(Beginning of DATASET CONTENT)

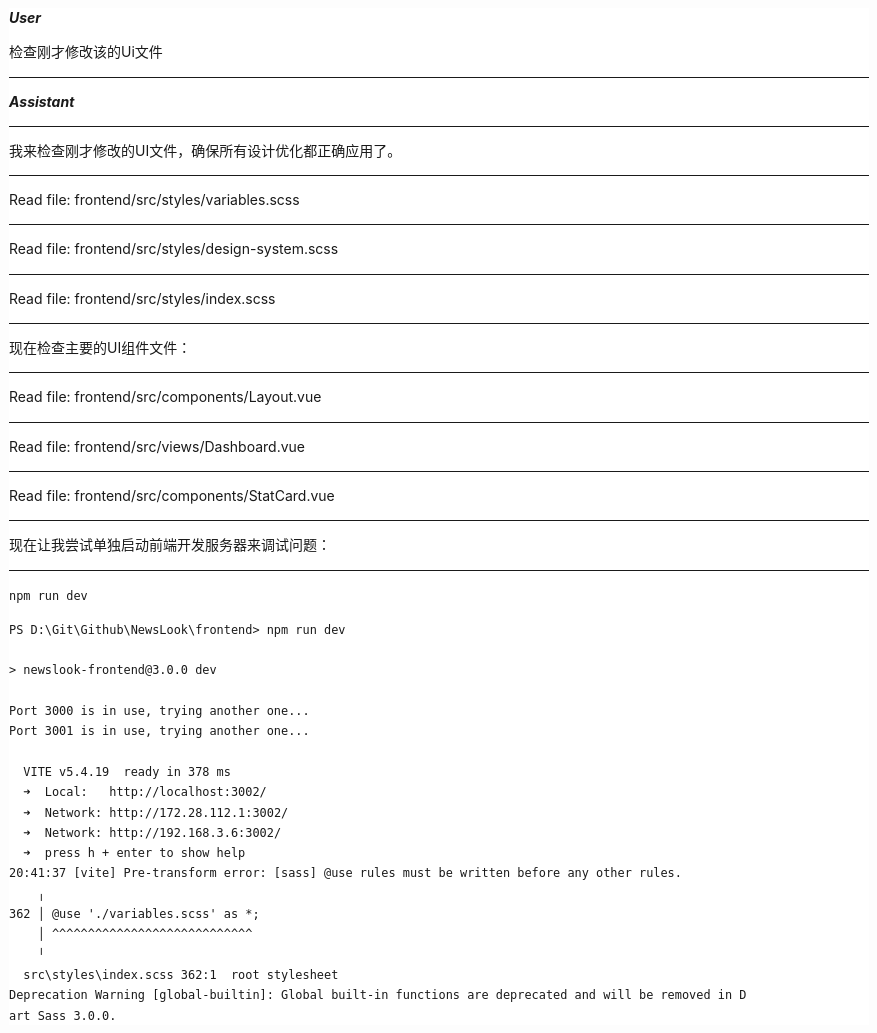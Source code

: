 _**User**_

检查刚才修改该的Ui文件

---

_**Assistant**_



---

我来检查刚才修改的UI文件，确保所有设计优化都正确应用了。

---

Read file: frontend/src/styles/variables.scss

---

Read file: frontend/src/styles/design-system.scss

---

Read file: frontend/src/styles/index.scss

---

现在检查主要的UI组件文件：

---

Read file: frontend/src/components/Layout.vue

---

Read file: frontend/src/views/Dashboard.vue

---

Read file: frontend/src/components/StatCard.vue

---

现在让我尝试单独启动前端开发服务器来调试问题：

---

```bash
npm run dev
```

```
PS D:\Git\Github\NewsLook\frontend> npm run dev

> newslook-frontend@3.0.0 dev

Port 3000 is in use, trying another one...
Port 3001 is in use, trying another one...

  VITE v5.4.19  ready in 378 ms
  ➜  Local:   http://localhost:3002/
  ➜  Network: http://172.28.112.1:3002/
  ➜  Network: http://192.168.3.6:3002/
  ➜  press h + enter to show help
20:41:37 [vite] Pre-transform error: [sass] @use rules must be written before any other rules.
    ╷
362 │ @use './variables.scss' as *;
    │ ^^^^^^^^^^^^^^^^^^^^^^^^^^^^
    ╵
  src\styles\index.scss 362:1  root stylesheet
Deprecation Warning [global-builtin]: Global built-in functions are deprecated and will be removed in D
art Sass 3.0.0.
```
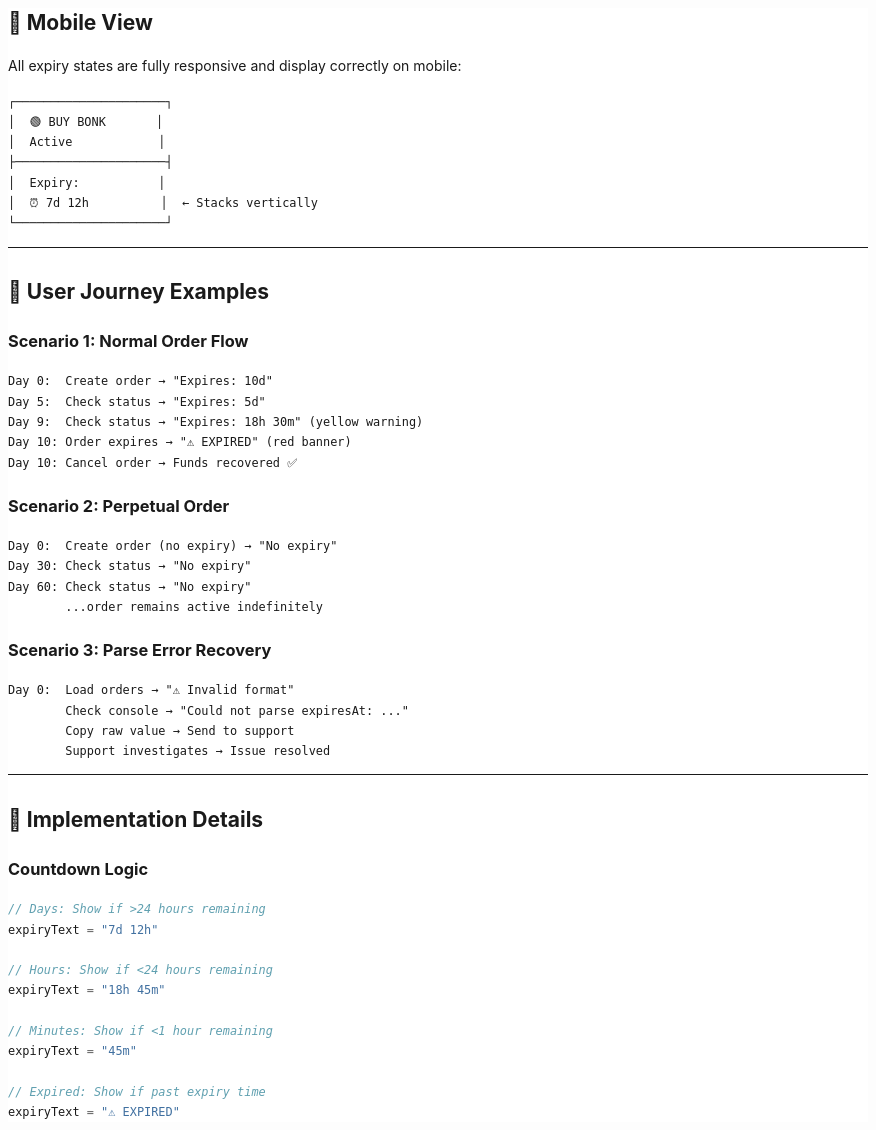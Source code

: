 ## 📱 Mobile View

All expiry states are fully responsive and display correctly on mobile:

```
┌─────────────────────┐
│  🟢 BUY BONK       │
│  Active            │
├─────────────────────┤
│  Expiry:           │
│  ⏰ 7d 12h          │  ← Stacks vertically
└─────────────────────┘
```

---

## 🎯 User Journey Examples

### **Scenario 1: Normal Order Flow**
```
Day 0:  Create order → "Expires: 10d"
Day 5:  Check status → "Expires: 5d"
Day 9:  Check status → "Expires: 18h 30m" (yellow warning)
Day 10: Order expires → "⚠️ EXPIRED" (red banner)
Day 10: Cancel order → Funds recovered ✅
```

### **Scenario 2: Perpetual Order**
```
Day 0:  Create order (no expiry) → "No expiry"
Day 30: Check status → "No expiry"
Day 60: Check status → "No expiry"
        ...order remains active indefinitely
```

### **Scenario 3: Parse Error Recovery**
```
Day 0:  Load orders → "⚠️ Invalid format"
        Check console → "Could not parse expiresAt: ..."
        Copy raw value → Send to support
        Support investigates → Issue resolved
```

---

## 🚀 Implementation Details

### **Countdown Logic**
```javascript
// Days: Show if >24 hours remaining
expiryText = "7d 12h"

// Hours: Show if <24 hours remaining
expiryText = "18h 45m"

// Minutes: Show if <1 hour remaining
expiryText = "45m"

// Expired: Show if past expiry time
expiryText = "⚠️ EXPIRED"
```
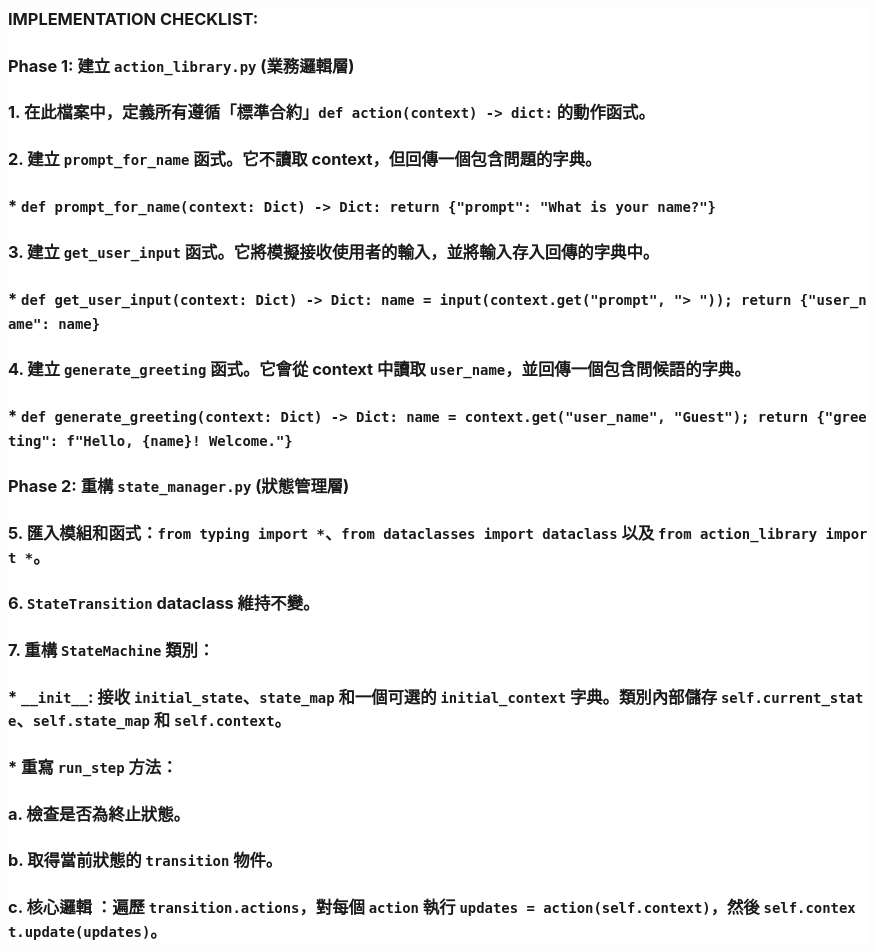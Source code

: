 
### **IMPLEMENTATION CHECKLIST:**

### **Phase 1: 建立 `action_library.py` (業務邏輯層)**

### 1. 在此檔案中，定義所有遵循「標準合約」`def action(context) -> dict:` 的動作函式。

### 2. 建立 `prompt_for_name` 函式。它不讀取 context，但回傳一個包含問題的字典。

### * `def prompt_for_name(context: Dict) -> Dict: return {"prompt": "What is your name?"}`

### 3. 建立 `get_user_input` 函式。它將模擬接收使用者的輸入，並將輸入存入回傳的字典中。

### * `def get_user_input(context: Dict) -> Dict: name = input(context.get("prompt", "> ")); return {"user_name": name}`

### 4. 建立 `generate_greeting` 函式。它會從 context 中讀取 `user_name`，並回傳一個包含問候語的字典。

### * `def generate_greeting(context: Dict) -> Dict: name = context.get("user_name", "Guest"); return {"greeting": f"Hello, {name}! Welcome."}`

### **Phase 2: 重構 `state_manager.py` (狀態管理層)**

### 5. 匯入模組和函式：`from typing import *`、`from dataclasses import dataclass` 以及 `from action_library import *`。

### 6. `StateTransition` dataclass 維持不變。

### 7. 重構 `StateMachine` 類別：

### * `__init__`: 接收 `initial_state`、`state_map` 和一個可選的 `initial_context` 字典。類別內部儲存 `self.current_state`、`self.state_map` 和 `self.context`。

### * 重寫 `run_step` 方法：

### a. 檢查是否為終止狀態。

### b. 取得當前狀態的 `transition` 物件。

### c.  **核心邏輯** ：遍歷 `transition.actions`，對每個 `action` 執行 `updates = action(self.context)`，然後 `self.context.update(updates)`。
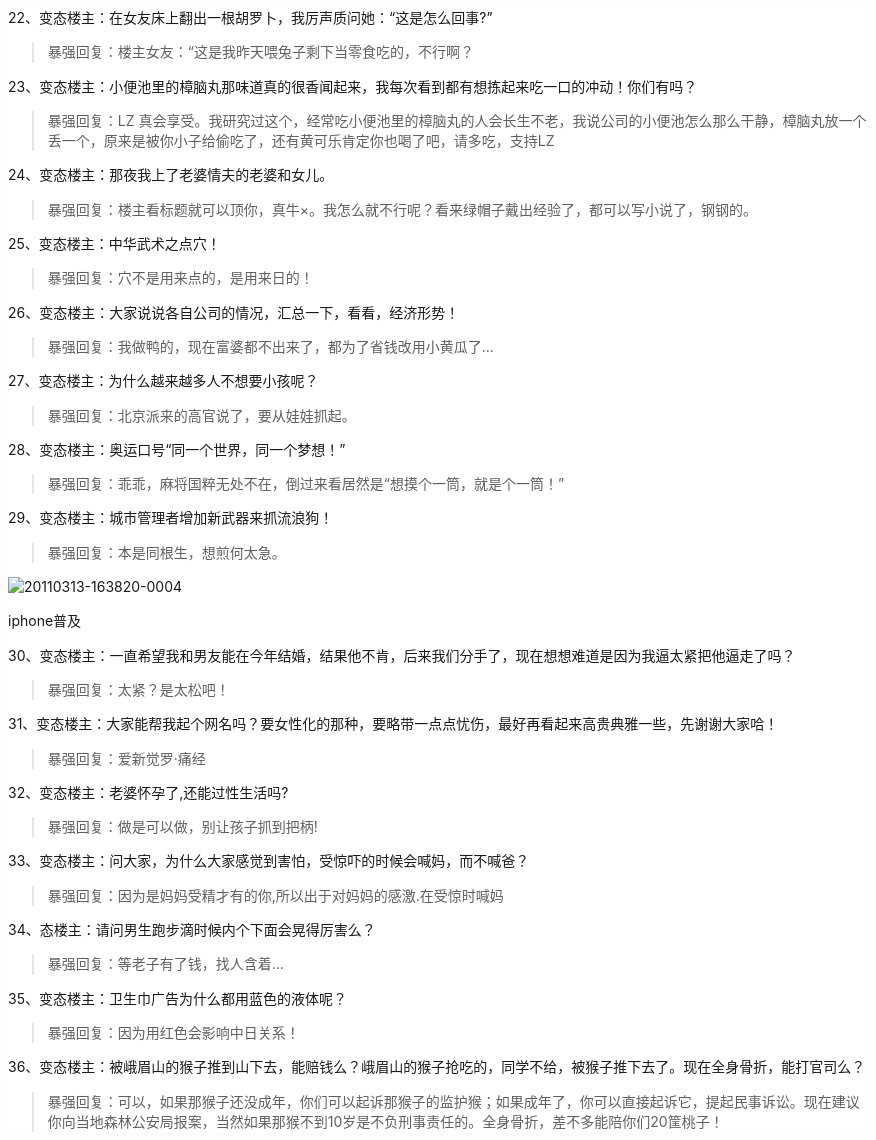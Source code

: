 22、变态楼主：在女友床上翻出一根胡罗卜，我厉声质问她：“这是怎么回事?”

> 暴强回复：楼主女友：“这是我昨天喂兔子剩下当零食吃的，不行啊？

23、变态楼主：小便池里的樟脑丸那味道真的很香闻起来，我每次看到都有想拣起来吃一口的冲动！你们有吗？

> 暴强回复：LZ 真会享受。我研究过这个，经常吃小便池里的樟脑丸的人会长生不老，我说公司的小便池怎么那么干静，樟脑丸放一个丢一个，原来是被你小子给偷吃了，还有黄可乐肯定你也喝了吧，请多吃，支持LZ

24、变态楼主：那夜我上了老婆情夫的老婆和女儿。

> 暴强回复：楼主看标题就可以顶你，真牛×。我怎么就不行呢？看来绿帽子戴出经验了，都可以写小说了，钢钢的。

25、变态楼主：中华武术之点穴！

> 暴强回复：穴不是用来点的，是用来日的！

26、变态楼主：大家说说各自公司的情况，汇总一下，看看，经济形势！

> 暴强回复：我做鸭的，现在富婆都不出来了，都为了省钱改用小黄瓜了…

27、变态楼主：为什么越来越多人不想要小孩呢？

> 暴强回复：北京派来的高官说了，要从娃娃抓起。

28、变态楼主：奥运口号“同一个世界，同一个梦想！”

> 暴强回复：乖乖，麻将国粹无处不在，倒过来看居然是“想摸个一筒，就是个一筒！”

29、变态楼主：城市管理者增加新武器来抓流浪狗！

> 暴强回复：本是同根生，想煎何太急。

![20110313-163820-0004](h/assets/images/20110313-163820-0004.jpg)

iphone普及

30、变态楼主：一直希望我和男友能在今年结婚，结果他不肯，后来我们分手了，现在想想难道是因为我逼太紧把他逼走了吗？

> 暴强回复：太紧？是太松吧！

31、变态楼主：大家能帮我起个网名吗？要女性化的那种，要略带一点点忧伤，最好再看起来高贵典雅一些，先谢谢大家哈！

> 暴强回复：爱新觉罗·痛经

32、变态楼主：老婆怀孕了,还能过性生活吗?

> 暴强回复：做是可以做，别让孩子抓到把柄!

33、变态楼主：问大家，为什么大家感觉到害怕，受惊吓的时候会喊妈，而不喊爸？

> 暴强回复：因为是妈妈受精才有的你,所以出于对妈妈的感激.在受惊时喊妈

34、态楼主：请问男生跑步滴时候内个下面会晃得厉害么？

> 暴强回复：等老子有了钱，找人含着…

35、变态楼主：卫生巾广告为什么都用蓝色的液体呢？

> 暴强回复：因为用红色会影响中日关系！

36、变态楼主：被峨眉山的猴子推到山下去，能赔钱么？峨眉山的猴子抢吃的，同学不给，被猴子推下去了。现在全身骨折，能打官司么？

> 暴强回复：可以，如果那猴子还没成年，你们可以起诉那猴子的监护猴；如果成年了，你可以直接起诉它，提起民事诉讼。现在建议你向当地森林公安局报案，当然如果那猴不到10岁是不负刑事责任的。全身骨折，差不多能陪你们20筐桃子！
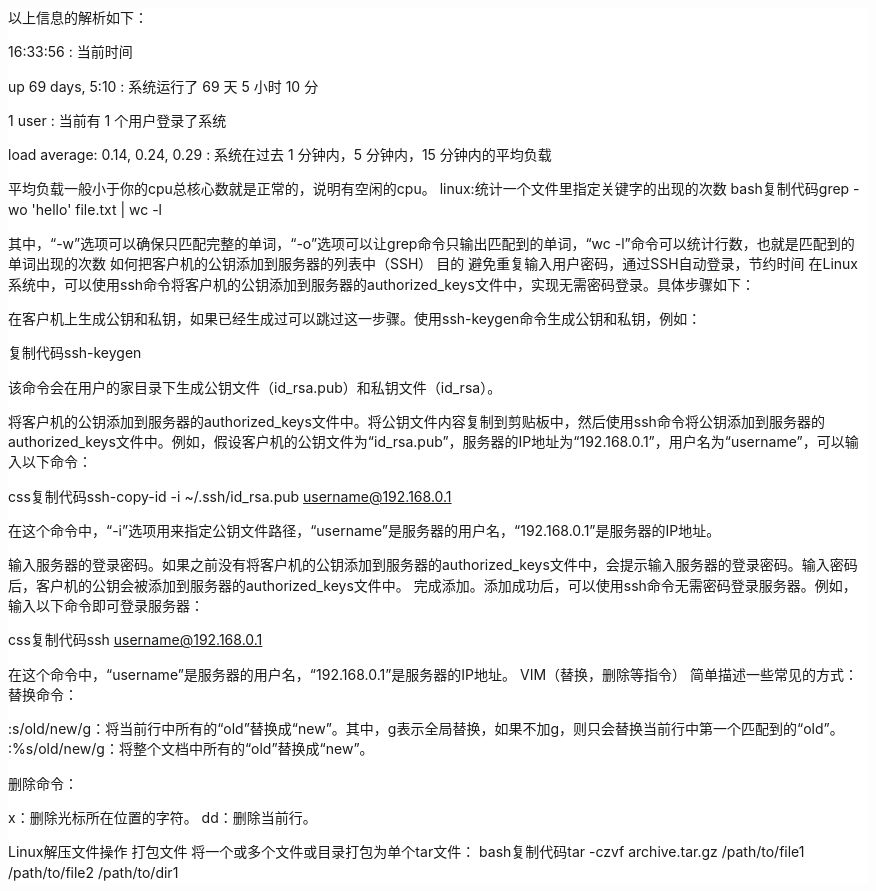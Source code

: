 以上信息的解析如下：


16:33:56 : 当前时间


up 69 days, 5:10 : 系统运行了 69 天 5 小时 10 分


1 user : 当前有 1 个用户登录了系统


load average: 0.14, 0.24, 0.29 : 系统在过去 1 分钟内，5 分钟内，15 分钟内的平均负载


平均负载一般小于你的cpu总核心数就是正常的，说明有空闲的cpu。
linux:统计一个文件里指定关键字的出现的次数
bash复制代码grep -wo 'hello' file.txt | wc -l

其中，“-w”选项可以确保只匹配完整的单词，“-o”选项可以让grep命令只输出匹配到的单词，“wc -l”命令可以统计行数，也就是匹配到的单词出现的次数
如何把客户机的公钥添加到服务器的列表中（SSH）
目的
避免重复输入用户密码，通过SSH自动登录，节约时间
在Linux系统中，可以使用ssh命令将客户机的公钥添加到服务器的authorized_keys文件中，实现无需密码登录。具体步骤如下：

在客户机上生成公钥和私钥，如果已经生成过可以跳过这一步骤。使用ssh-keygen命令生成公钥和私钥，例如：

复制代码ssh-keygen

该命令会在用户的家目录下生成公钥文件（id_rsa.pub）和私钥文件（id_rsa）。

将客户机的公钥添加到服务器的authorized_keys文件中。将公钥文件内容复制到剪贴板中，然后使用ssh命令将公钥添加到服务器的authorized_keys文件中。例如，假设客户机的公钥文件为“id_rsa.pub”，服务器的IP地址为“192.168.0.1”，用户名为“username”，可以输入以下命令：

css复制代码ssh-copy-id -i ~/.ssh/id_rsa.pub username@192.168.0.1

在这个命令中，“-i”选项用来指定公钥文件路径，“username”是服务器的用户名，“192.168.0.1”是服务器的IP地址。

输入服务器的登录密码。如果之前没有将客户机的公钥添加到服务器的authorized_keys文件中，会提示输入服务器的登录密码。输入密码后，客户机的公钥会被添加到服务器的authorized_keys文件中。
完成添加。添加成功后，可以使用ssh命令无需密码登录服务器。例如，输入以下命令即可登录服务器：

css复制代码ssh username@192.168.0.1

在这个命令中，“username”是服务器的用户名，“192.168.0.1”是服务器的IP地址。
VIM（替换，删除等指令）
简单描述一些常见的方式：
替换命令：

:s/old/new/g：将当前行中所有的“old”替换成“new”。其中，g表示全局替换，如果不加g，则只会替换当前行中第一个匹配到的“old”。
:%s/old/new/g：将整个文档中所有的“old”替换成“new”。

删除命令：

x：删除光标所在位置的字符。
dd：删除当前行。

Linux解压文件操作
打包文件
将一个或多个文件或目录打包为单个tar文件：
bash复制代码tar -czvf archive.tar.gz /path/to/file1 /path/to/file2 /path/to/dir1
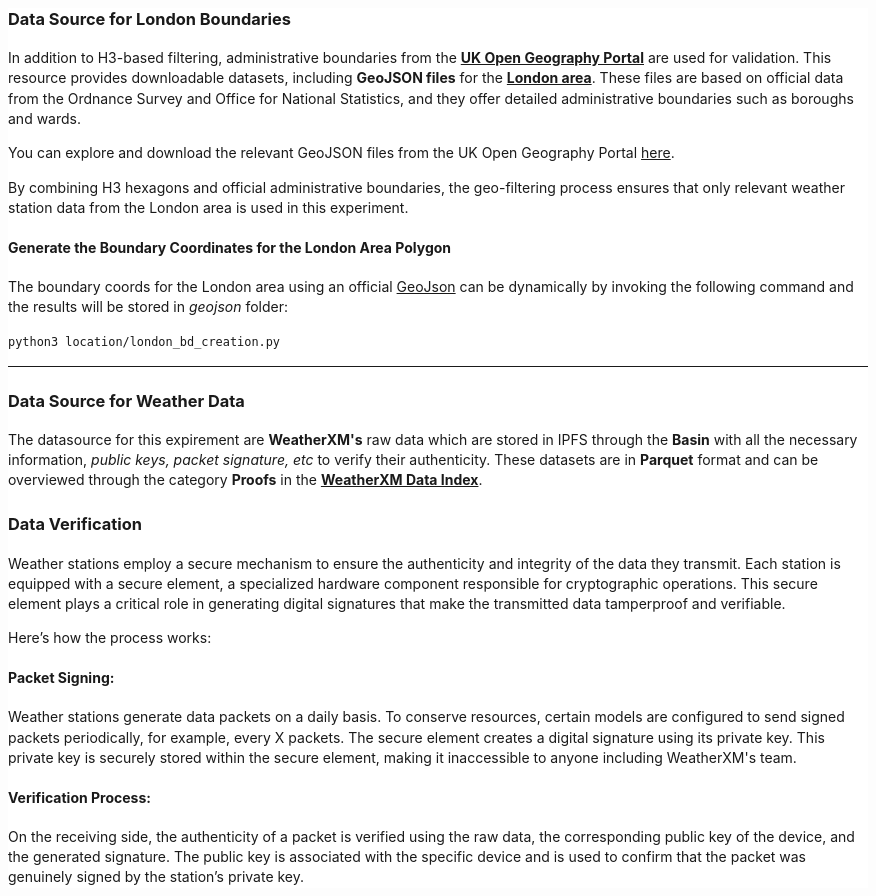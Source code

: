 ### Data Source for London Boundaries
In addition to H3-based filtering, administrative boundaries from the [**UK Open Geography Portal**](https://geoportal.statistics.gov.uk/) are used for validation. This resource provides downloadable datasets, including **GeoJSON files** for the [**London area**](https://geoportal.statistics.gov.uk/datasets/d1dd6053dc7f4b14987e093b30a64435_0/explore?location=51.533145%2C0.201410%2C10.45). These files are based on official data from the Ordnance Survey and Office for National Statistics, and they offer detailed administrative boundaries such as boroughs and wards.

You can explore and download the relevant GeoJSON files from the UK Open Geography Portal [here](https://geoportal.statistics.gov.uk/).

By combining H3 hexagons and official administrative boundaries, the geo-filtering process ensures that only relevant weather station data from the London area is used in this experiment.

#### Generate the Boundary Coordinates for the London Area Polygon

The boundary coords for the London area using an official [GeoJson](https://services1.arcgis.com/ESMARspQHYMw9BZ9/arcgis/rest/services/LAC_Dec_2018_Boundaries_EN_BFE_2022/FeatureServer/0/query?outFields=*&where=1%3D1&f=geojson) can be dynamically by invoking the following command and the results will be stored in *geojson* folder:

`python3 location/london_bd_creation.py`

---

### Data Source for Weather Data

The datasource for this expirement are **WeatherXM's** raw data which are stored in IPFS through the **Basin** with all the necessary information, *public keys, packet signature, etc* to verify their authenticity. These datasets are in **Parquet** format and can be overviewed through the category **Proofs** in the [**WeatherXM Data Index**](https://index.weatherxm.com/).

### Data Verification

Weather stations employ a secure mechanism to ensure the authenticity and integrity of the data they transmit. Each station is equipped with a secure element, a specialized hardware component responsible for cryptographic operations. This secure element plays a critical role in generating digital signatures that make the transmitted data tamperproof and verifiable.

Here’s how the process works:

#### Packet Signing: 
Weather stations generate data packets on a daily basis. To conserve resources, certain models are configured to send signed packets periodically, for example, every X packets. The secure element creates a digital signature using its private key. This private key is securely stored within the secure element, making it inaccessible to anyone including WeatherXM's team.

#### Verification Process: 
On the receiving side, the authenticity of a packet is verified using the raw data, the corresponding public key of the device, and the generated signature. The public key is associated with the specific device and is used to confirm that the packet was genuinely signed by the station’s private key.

(End of DATASET CONTENT)

## EXERCISE BRIEF
Where in the records does the word "remaining" appear? Copy each line that holds it.

## RESPONSE TO THIS TASK
// Days: Show if >24 hours remaining
// Hours: Show if <24 hours remaining
// Minutes: Show if <1 hour remaining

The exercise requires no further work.